Transparent über dem Landwehrkanal. Er bildet die Grenze zwischen Kreuzberg und Neukölln und insofern verbindet das Transparent den linken Antisemitismus von Kreuzberg und den migrantischen von Neukölln. „Fick Deine Staatsräson“ bezieht sich auf das Postulat: „Die Sicherheit Israels ist deutsche Staatsräson“, zuletzt geäußert von Olaf Scholz nach dem Überfall der faschistischen Hamas auf Israel am 7. Oktober. Aus der Verantwortung gegenüber dem singulären Verbrechen des Holocaust ist die Sicherheit und Existenz Israels seit dem Kriegsende zentraler Inhalt und Priorität deutscher Politik, aus ethischen und Vernunfts-Gründen (räson, von raison, franz. Vernunft).
Der Satz „Fick Deine Staatsräson“ zeugt von aggressiver Verachtung dieser Position, er hat in seiner Wut etwas surreal-wahnhaftes. Ich kann alles Mögliche ficken, aber eine abstrakte Staatsräson eher nicht.
Der Satz ist die linke, antisemitische Entsprechung der faschistischen Forderung „Weg mit dem Schuldkult“ , die auch zentraler Bestandteil der antisemitisch grundierten letzten Documenta war. Insofern haben wir es hier mit einer Allianz von Linken, Faschisten und Kulturschickeria zu tun, vereint im Antisemitismus.

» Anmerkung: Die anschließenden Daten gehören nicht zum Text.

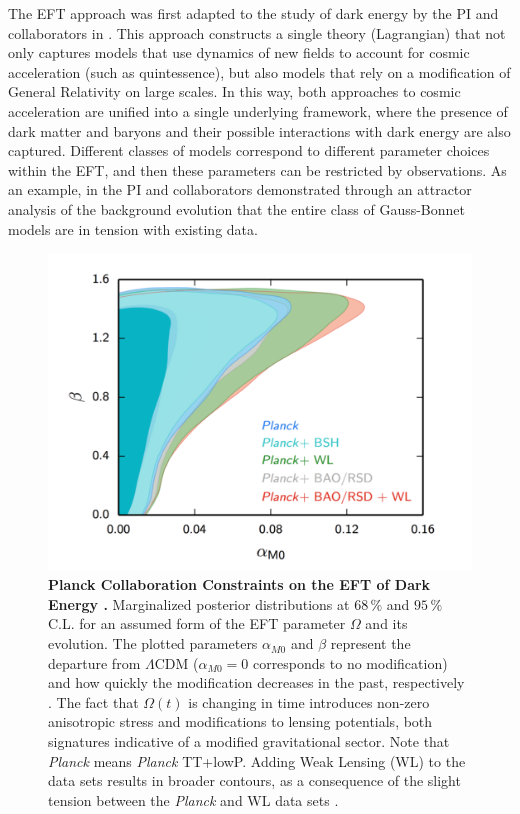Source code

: \documentclass[useAMS,12pt]{article}
\begin{document}
The EFT approach was first adapted to the study of dark energy by the PI and collaborators in \cite{Park:2010cw}.  This approach constructs a single theory (Lagrangian) that not only captures models that use dynamics of new fields to account for cosmic acceleration (such as quintessence), but also models that rely on a modification of General Relativity on large scales.
In this way, both approaches to cosmic acceleration are unified into a single underlying framework, where
the presence of dark matter and baryons and their possible interactions with dark energy are also captured.  Different classes of models correspond to different parameter choices within the EFT, and then these parameters can be restricted by observations. As an example, in \cite{Mueller:2012kb} the PI and collaborators demonstrated through an attractor analysis of the background evolution that the entire class of Gauss-Bonnet models are in tension with existing data.   
\begin{figure}[t]
\begin{center} 
\includegraphics*[width=5.0in]{fig1.pdf}
\end{center}
\caption{{\bf Planck Collaboration Constraints on the EFT of Dark Energy \cite{Ade:2015rim}. } Marginalized posterior distributions at $68\,\%$ and $95\,\%$ C.L.
for an assumed form of the EFT parameter $\Omega$ and its evolution. The plotted parameters $\alpha_{M0}$ and $\beta$ represent the departure from $\Lambda$CDM ($\alpha_{M0}=0$ corresponds to no modification) and how quickly the modification decreases in the past, respectively \cite{Ade:2015rim}.  
The fact that $\Omega(t)$ is changing in time introduces non-zero anisotropic stress and modifications to lensing potentials, both signatures indicative of a modified gravitational sector.
Note that {\em Planck} means {\em Planck} TT+lowP. Adding Weak Lensing (WL) to the data sets results
in broader contours, as a
consequence of the slight tension between the {\em Planck} and WL data sets \cite{Ade:2015rim}. \label{fig1}} 
\end{figure}
\\
\end{document}
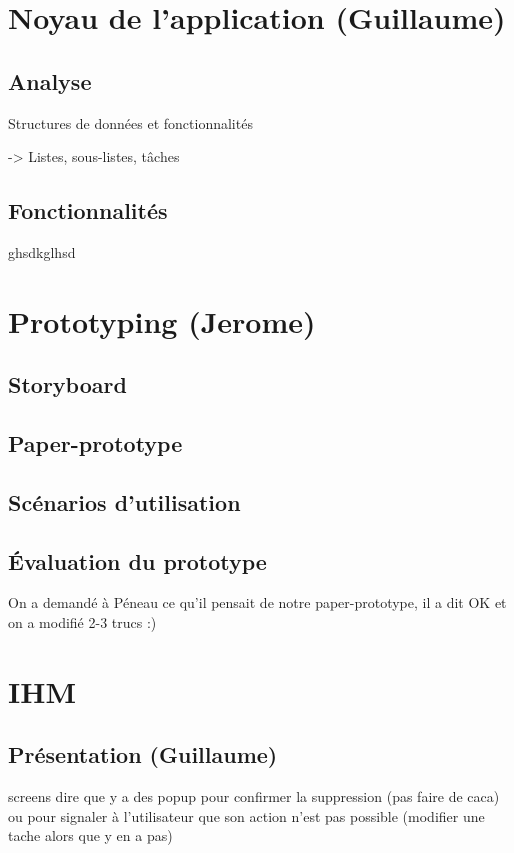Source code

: \chapter{Noyau de l'application (Guillaume)}

	\section{Analyse}

		Structures de données et fonctionnalités
	
		-> Listes, sous-listes, tâches
		
	\section{Fonctionnalités}
	
		ghsdkglhsd
		


\chapter{Prototyping (Jerome)}

	\section{Storyboard}
	
	
	\section{Paper-prototype}
	

	\section{Scénarios d'utilisation}

	
	
	\section{Évaluation du prototype}
		On a demandé à Péneau ce qu'il pensait de notre paper-prototype, il a dit OK et on a modifié 2-3 trucs :)
		


\chapter{IHM}
	
	\section{Présentation (Guillaume)}
		screens
		dire que y a des popup pour confirmer la suppression (pas faire de caca) ou pour signaler à l'utilisateur que son action n'est pas possible (modifier une tache alors que y en a pas)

Das Täterprofil des Transparentproduzenten dürfte ungefähr so aussehen, nach dem Sprachduktus und dem Tatort zu urteilen:
Männlich, um 25, weiß, deutsch, privilegiert gebildet, linksextrem mit Gewaltaffinität, wie dem Abfackeln von SUVs in einschlägigen Kiezen, wohnt (ev. mit seinen Helfer*innen) in einer WG im Wrangelkiez in Kreuzberg, in der alle Mitglieder genderfluid, nonbinär und trans sind. Von daher ist er nicht nur Mitglied, sondern auch Ohneglied. Diesen Flachwitz brauchte ich, damit mir nicht die Galle überläuft.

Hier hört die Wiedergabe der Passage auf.